Leetcode #2936: Number of Equal Numbers Blocks

In this guide, we solve Leetcode #2936 Number of Equal Numbers Blocks in Python and focus on the core idea that makes the solution efficient.

You will see the intuition, the step-by-step method, and a clean Python implementation you can use in interviews.

Leetcode

Problem Statement

You are given a 0-indexed array of integers, nums.
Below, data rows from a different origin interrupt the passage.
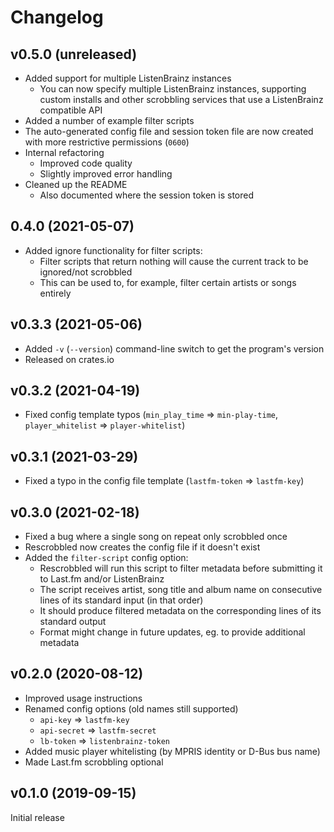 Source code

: # Changelog

## v0.5.0 (unreleased)

- Added support for multiple ListenBrainz instances
  - You can now specify multiple ListenBrainz instances, supporting custom installs
    and other scrobbling services that use a ListenBrainz compatible API
- Added a number of example filter scripts
- The auto-generated config file and session token file are now created with
  more restrictive permissions (`0600`)
- Internal refactoring
  - Improved code quality
  - Slightly improved error handling
- Cleaned up the README
  - Also documented where the session token is stored

## 0.4.0 (2021-05-07)

- Added ignore functionality for filter scripts:
  - Filter scripts that return nothing will cause the current track to be ignored/not scrobbled
  - This can be used to, for example, filter certain artists or songs entirely

## v0.3.3 (2021-05-06)

- Added `-v` (`--version`) command-line switch to get the program's version
- Released on crates.io

## v0.3.2 (2021-04-19)

- Fixed config template typos (`min_play_time` => `min-play-time`, `player_whitelist` => `player-whitelist`)

## v0.3.1 (2021-03-29)

- Fixed a typo in the config file template (`lastfm-token` => `lastfm-key`)

## v0.3.0 (2021-02-18)

- Fixed a bug where a single song on repeat only scrobbled once
- Rescrobbled now creates the config file if it doesn't exist
- Added the `filter-script` config option:
    - Rescrobbled will run this script to filter metadata before
      submitting it to Last.fm and/or ListenBrainz
    - The script receives artist, song title and album name on
      consecutive lines of its standard input (in that order)
    - It should produce filtered metadata on the corresponding
      lines of its standard output
    - Format might change in future updates, eg. to provide
      additional metadata

## v0.2.0 (2020-08-12)

- Improved usage instructions
- Renamed config options (old names still supported)
    - `api-key` => `lastfm-key`
    - `api-secret` => `lastfm-secret`
    - `lb-token` => `listenbrainz-token`
- Added music player whitelisting (by MPRIS identity or D-Bus bus name)
- Made Last.fm scrobbling optional

## v0.1.0 (2019-09-15)

Initial release
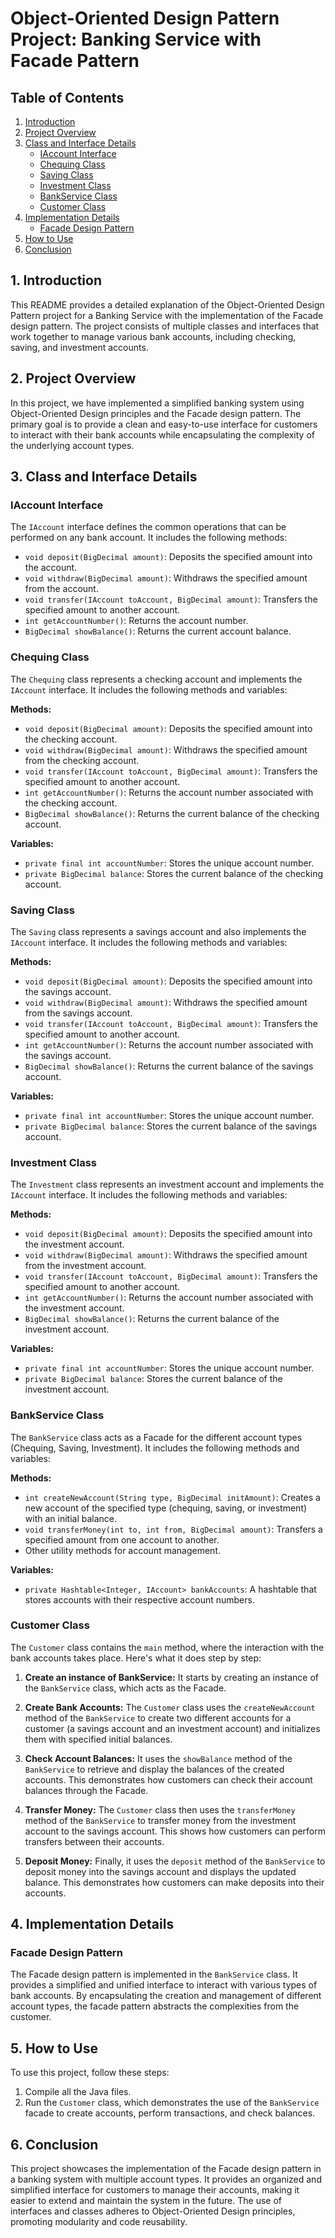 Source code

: # Object-Oriented Design Pattern Project: Banking Service with Facade Pattern

## Table of Contents
1. [Introduction](#introduction)
2. [Project Overview](#project-overview)
3. [Class and Interface Details](#class-and-interface-details)
    - [IAccount Interface](#iaccount-interface)
    - [Chequing Class](#chequing-class)
    - [Saving Class](#saving-class)
    - [Investment Class](#investment-class)
    - [BankService Class](#bankservice-class)
    - [Customer Class](#customer-class)
4. [Implementation Details](#implementation-details)
    - [Facade Design Pattern](#facade-design-pattern)
5. [How to Use](#how-to-use)
6. [Conclusion](#conclusion)

## 1. Introduction <a name="introduction"></a>
This README provides a detailed explanation of the Object-Oriented Design Pattern project for a Banking Service with the implementation of the Facade design pattern. The project consists of multiple classes and interfaces that work together to manage various bank accounts, including checking, saving, and investment accounts.

## 2. Project Overview <a name="project-overview"></a>
In this project, we have implemented a simplified banking system using Object-Oriented Design principles and the Facade design pattern. The primary goal is to provide a clean and easy-to-use interface for customers to interact with their bank accounts while encapsulating the complexity of the underlying account types.

## 3. Class and Interface Details <a name="class-and-interface-details"></a>

### IAccount Interface <a name="iaccount-interface"></a>
The `IAccount` interface defines the common operations that can be performed on any bank account. It includes the following methods:

- `void deposit(BigDecimal amount)`: Deposits the specified amount into the account.
- `void withdraw(BigDecimal amount)`: Withdraws the specified amount from the account.
- `void transfer(IAccount toAccount, BigDecimal amount)`: Transfers the specified amount to another account.
- `int getAccountNumber()`: Returns the account number.
- `BigDecimal showBalance()`: Returns the current account balance.

### Chequing Class <a name="chequing-class"></a>
The `Chequing` class represents a checking account and implements the `IAccount` interface. It includes the following methods and variables:

**Methods:**
- `void deposit(BigDecimal amount)`: Deposits the specified amount into the checking account.
- `void withdraw(BigDecimal amount)`: Withdraws the specified amount from the checking account.
- `void transfer(IAccount toAccount, BigDecimal amount)`: Transfers the specified amount to another account.
- `int getAccountNumber()`: Returns the account number associated with the checking account.
- `BigDecimal showBalance()`: Returns the current balance of the checking account.

**Variables:**
- `private final int accountNumber`: Stores the unique account number.
- `private BigDecimal balance`: Stores the current balance of the checking account.

### Saving Class <a name="saving-class"></a>
The `Saving` class represents a savings account and also implements the `IAccount` interface. It includes the following methods and variables:

**Methods:**
- `void deposit(BigDecimal amount)`: Deposits the specified amount into the savings account.
- `void withdraw(BigDecimal amount)`: Withdraws the specified amount from the savings account.
- `void transfer(IAccount toAccount, BigDecimal amount)`: Transfers the specified amount to another account.
- `int getAccountNumber()`: Returns the account number associated with the savings account.
- `BigDecimal showBalance()`: Returns the current balance of the savings account.

**Variables:**
- `private final int accountNumber`: Stores the unique account number.
- `private BigDecimal balance`: Stores the current balance of the savings account.

### Investment Class <a name="investment-class"></a>
The `Investment` class represents an investment account and implements the `IAccount` interface. It includes the following methods and variables:

**Methods:**
- `void deposit(BigDecimal amount)`: Deposits the specified amount into the investment account.
- `void withdraw(BigDecimal amount)`: Withdraws the specified amount from the investment account.
- `void transfer(IAccount toAccount, BigDecimal amount)`: Transfers the specified amount to another account.
- `int getAccountNumber()`: Returns the account number associated with the investment account.
- `BigDecimal showBalance()`: Returns the current balance of the investment account.

**Variables:**
- `private final int accountNumber`: Stores the unique account number.
- `private BigDecimal balance`: Stores the current balance of the investment account.

### BankService Class <a name="bankservice-class"></a>
The `BankService` class acts as a Facade for the different account types (Chequing, Saving, Investment). It includes the following methods and variables:

**Methods:**
- `int createNewAccount(String type, BigDecimal initAmount)`: Creates a new account of the specified type (chequing, saving, or investment) with an initial balance.
- `void transferMoney(int to, int from, BigDecimal amount)`: Transfers a specified amount from one account to another.
- Other utility methods for account management.

**Variables:**
- `private Hashtable<Integer, IAccount> bankAccounts`: A hashtable that stores accounts with their respective account numbers.

### Customer Class <a name="customer-class"></a>
The `Customer` class contains the `main` method, where the interaction with the bank accounts takes place. Here's what it does step by step:

1. **Create an instance of BankService:** It starts by creating an instance of the `BankService` class, which acts as the Facade.

2. **Create Bank Accounts:** The `Customer` class uses the `createNewAccount` method of the `BankService` to create two different accounts for a customer (a savings account and an investment account) and initializes them with specified initial balances.

3. **Check Account Balances:** It uses the `showBalance` method of the `BankService` to retrieve and display the balances of the created accounts. This demonstrates how customers can check their account balances through the Facade.

4. **Transfer Money:** The `Customer` class then uses the `transferMoney` method of the `BankService` to transfer money from the investment account to the savings account. This shows how customers can perform transfers between their accounts.

5. **Deposit Money:** Finally, it uses the `deposit` method of the `BankService` to deposit money into the savings account and displays the updated balance. This demonstrates how customers can make deposits into their accounts.

## 4. Implementation Details <a name="implementation-details"></a>

### Facade Design Pattern <a name="facade-design-pattern"></a>
The Facade design pattern is implemented in the `BankService` class. It provides a simplified and unified interface to interact with various types of bank accounts. By encapsulating the creation and management of different account types, the facade pattern abstracts the complexities from the customer.

## 5. How to Use <a name="how-to-use"></a>
To use this project, follow these steps:
1. Compile all the Java files.
2. Run the `Customer` class, which demonstrates the use of the `BankService` facade to create accounts, perform transactions, and check balances.

## 6. Conclusion <a name="conclusion"></a>
This project showcases the implementation of the Facade design pattern in a banking system with multiple account types. It provides an organized and simplified interface for customers to manage their accounts, making it easier to extend and maintain the system in the future. The use of interfaces and classes adheres to Object-Oriented Design principles, promoting modularity and code reusability.
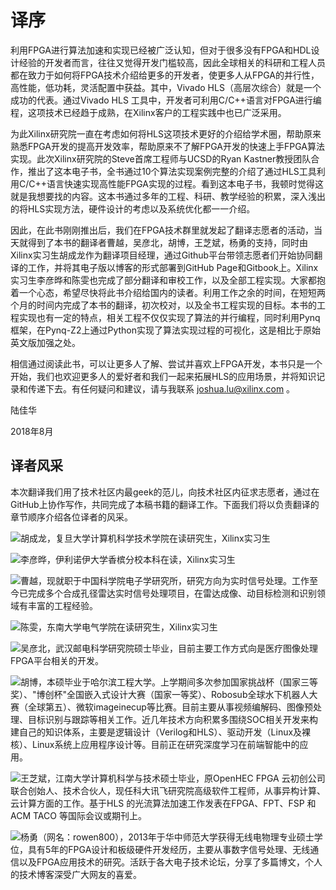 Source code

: # 译序
利用FPGA进行算法加速和实现已经被广泛认知，但对于很多没有FPGA和HDL设计经验的开发者而言，往往又觉得开发门槛较高，因此全球相关的科研和工程人员都在致力于如何将FPGA技术介绍给更多的开发者，使更多人从FPGA的并行性，高性能，低功耗，灵活配置中获益。其中，Vivado HLS（高层次综合）就是一个成功的代表。通过Vivado HLS 工具中，开发者可利用C/C++语言对FPGA进行编程，这项技术已经趋于成熟，在Xilinx客户的工程实践中也已广泛采用。

为此Xilinx研究院一直在考虑如何将HLS这项技术更好的介绍给学术圈，帮助原来熟悉FPGA开发的提高开发效率，帮助原来不了解FPGA开发的快速上手FPGA算法实现。此次Xilinx研究院的Steve首席工程师与UCSD的Ryan Kastner教授团队合作，推出了这本电子书，全书通过10个算法实现案例完整的介绍了通过HLS工具利用C/C++语言快速实现高性能FPGA实现的过程。看到这本电子书，我顿时觉得这就是我想要找的内容。这本书通过多年的工程、科研、教学经验的积累，深入浅出的将HLS实现方法，硬件设计的考虑以及系统优化都一一介绍。

因此，在此书刚刚推出后，我们在FPGA技术群里就发起了翻译志愿者的活动，当天就得到了本书的翻译者曹越，吴彦北，胡博，王芝斌，杨勇的支持，同时由Xilinx实习生胡成龙作为翻译项目经理，通过Github平台带领志愿者们开始协同翻译的工作，并将其电子版以博客的形式部署到GitHub Page和Gitbook上。Xilinx实习生李彦晔和陈雯也完成了部分翻译和审校工作，以及全部工程实现。大家都抱着一个心态，希望尽快将此书介绍给国内的读者。利用工作之余的时间，在短短两个月的时间内完成了本书的翻译，初次校对，以及全书工程实现的目标。本书的工程实现也有一定的特点，相关工程不仅仅实现了算法的并行编程，同时利用Pynq框架，在Pynq-Z2上通过Python实现了算法实现过程的可视化，这是相比于原始英文版加强之处。

相信通过阅读此书，可以让更多人了解、尝试并喜欢上FPGA开发，本书只是一个开始，我们也欢迎更多人的爱好者和我们一起来拓展HLS的应用场景，并将知识记录和传递下去。有任何疑问和建议，请与我联系 joshua.lu@xilinx.com 。

陆佳华

2018年8月

## 译者风采
本次翻译我们用了技术社区内最geek的范儿，向技术社区内征求志愿者，通过在GitHub上协作写作，共同完成了本稿书籍的翻译工作。下面我们将以负责翻译的章节顺序介绍各位译者的风采。

![胡成龙，复旦大学计算机科学技术学院在读研究生，Xilinx实习生](images/hcl.pn)

![李彦晔，伊利诺伊大学香槟分校本科在读，Xilinx实习生](images/lyy.pn)

![曹越，现就职于中国科学院电子学研究所，研究方向为实时信号处理。工作至今已完成多个合成孔径雷达实时信号处理项目，在雷达成像、动目标检测和识别领域有丰富的工程经验。](images/cy.pn)

![陈雯，东南大学电气学院在读研究生，Xilinx实习生](images/cw.pn)

![吴彦北，武汉邮电科学研究院硕士毕业，目前主要工作方式向是医疗图像处理FPGA平台相关的开发。](images/wyb.pn)

![胡博，本硕毕业于哈尔滨工程大学。上学期间多次参加国家挑战杯（国家三等奖）、"博创杯"全国嵌入式设计大赛（国家一等奖）、Robosub全球水下机器人大赛（全球第五）、微软imageinecup等比赛。目前主要从事视频编解码、图像预处理、目标识别与跟踪等相关工作。近几年技术方向积累多围绕SOC相关开发来构建自己的知识体系，主要是逻辑设计（Verilog和HLS）、驱动开发（Linux及裸核）、Linux系统上应用程序设计等。目前正在研究深度学习在前端智能中的应用。](images/hb.pn)

![王芝斌，江南大学计算机科学与技术硕士毕业，原OpenHEC FPGA 云初创公司联合创始人、技术合伙人，现任科大讯飞研究院高级软件工程师，从事异构计算、云计算方面的工作。基于HLS 的光流算法加速工作发表在FPGA、FPT、FSP 和ACM TACO 等国际会议或期刊上。](images/wzb.jp)

![杨勇（网名：rowen800），2013年于华中师范大学获得无线电物理专业硕士学位，具有5年的FPGA设计和板级硬件开发经历，主要从事数字信号处理、无线通信以及FPGA应用技术的研究。活跃于各大电子技术论坛，分享了多篇博文，个人的技术博客深受广大网友的喜爱。](images/yy.pn)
The following property holds for nums: All occurrences of a value are adjacent.

Quick Facts

Difficulty: Medium
Premium: Yes
Tags: Array, Binary Search, Interactive

Intuition

The problem structure suggests a monotonic decision, which makes binary search a natural fit.

By halving the search space each step, we reach the answer efficiently.

Approach

Search either directly on a sorted array or on the answer space using a check function.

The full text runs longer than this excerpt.